Gimme Walter is Associate Professor in the School of Life Sciences where his research focus is on integrated pest management and the ecology of agricultural pests.

Gimme has successfully supervised to completion 20 PhD and 14 research masters' student's theses. Many of his students have moved into senior research or academic positions in Australia. Five former students are Directors of Research, one is a Deputy Director of Research and six are Lecturers or Senior Lecturers. Others have moved into senior research scientist positions. Currently, Gimme supervises 10 PhD students: eight as the Principal Advisor and two as Associate Advisor.

Gimme's strengths as a supervisor include his approachability and availability to his students.  He encourages and nurtures independence and creativity.  He believes that a good research topic should contain an element of risk.

Gimme has always had a high international research student load and around half of his students are from overseas.  He provides early attention to these students and has frequent meetings with them initially to ensure their needs are met.  He emphasises a relaxed relationship between student and supervisor, which  often contrasts with students' experience in their home country.

Discussion groups are vibrant and stimulating, and both Gimme and his students find them a real pleasure. Gimme also holds regular lab meetings with his students in an informal setting to which academics and students from other local institutions are invited. These meetings generate ongoing discourse about novel ideas and the current literature.

Gimme chooses associate supervisors for his students that complement his own education, experience, position and skill-set and so they often come from other schools or from industry.  Ultimately, he says, he provides linkages with experts across diverse technologies and sub-disciplines.
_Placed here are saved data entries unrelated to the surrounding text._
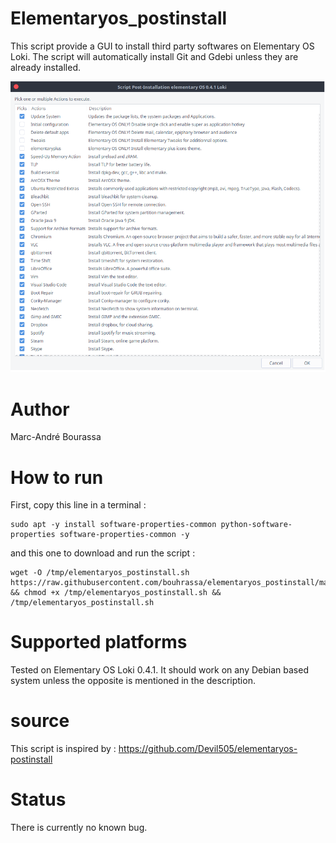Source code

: # Elementaryos_postinstall

This script provide a GUI to install third party softwares on Elementary OS Loki.
The script will automatically install Git and Gdebi unless they are already installed.

![Screenshot](elementaryOS_zenity.png)

# Author

Marc-André Bourassa

# How to run
First, copy this line in a terminal :
```
sudo apt -y install software-properties-common python-software-properties software-properties-common -y

```
and this one to download and run the script :
```
wget -O /tmp/elementaryos_postinstall.sh https://raw.githubusercontent.com/bouhrassa/elementaryos_postinstall/master/elementaryos_postinstall.sh && chmod +x /tmp/elementaryos_postinstall.sh && /tmp/elementaryos_postinstall.sh

```
# Supported platforms
Tested on Elementary OS Loki 0.4.1. It should work on any Debian based system unless the opposite is mentioned in the description.

# source	
This script is inspired by :
https://github.com/Devil505/elementaryos-postinstall

# Status
There is currently no known bug.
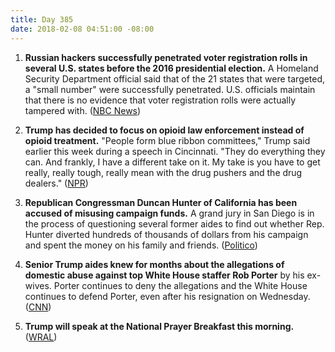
 ```yaml
---
title: Day 385
date: 2018-02-08 04:51:00 -08:00
---
```


1. **Russian hackers successfully penetrated voter registration rolls in several U.S. states before the 2016 presidential election.** A Homeland Security Department official said that of the 21 states that were targeted, a "small number" were successfully penetrated. U.S. officials maintain that there is no evidence that voter registration rolls were actually tampered with. ([NBC News](https://www.cnbc.com/2018/02/07/russians-penetrated-us-voter-systems-nbc-citing-top-us-official.html))

2. **Trump has decided to focus on opioid law enforcement instead of opioid treatment.** "People form blue ribbon committees," Trump said earlier this week during a speech in Cincinnati. "They do everything they can. And frankly, I have a different take on it. My take is you have to get really, really tough, really mean with the drug pushers and the drug dealers." ([NPR](https://www.npr.org/sections/health-shots/2018/02/07/584059938/trump-says-he-will-focus-on-opioid-law-enforcement-not-treatment))

3. **Republican Congressman Duncan Hunter of California has been accused of misusing campaign funds.** A grand jury in San Diego is in the process of questioning several former aides to find out whether Rep. Hunter diverted hundreds of thousands of dollars from his campaign and spent the money on his family and friends. ([Politico](https://www.politico.com/story/2018/02/08/duncan-hunter-campaign-funds-fbi-397621))

4. **Senior Trump aides knew for months about the allegations of domestic abuse against top White House staffer Rob Porter** by his ex-wives. Porter continues to deny the allegations and the White House continues to defend Porter, even after his resignation on Wednesday. ([CNN](https://www.cnn.com/2018/02/07/politics/rob-porter-white-house-who-knew/index.html))

5. **Trump will speak at the National Prayer Breakfast this morning.** ([WRAL](http://www.wral.com/news/video/17322168/))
Gimme arouses curiosity and stimulates independent research.  His students appreciate that they must formulate their research approach and specific questions, although under guidance. To develop independence, he encourages them to focus on their research area and to untangle the theoretical strands that relate to that area. The student is then in a position to assess the validity of the assumptions, and develop strong tests. Gimme insists that students publish their work in significant disciplinary journals and that they attend conferences to present their work.

Gimme's skills as a supervisor have been attested to by examiners' remarks regarding the quality of the theses submitted.  Some of the examiners' comments - ?interesting and innovative,' ?original and courageous' - read like appraisals for best-selling books.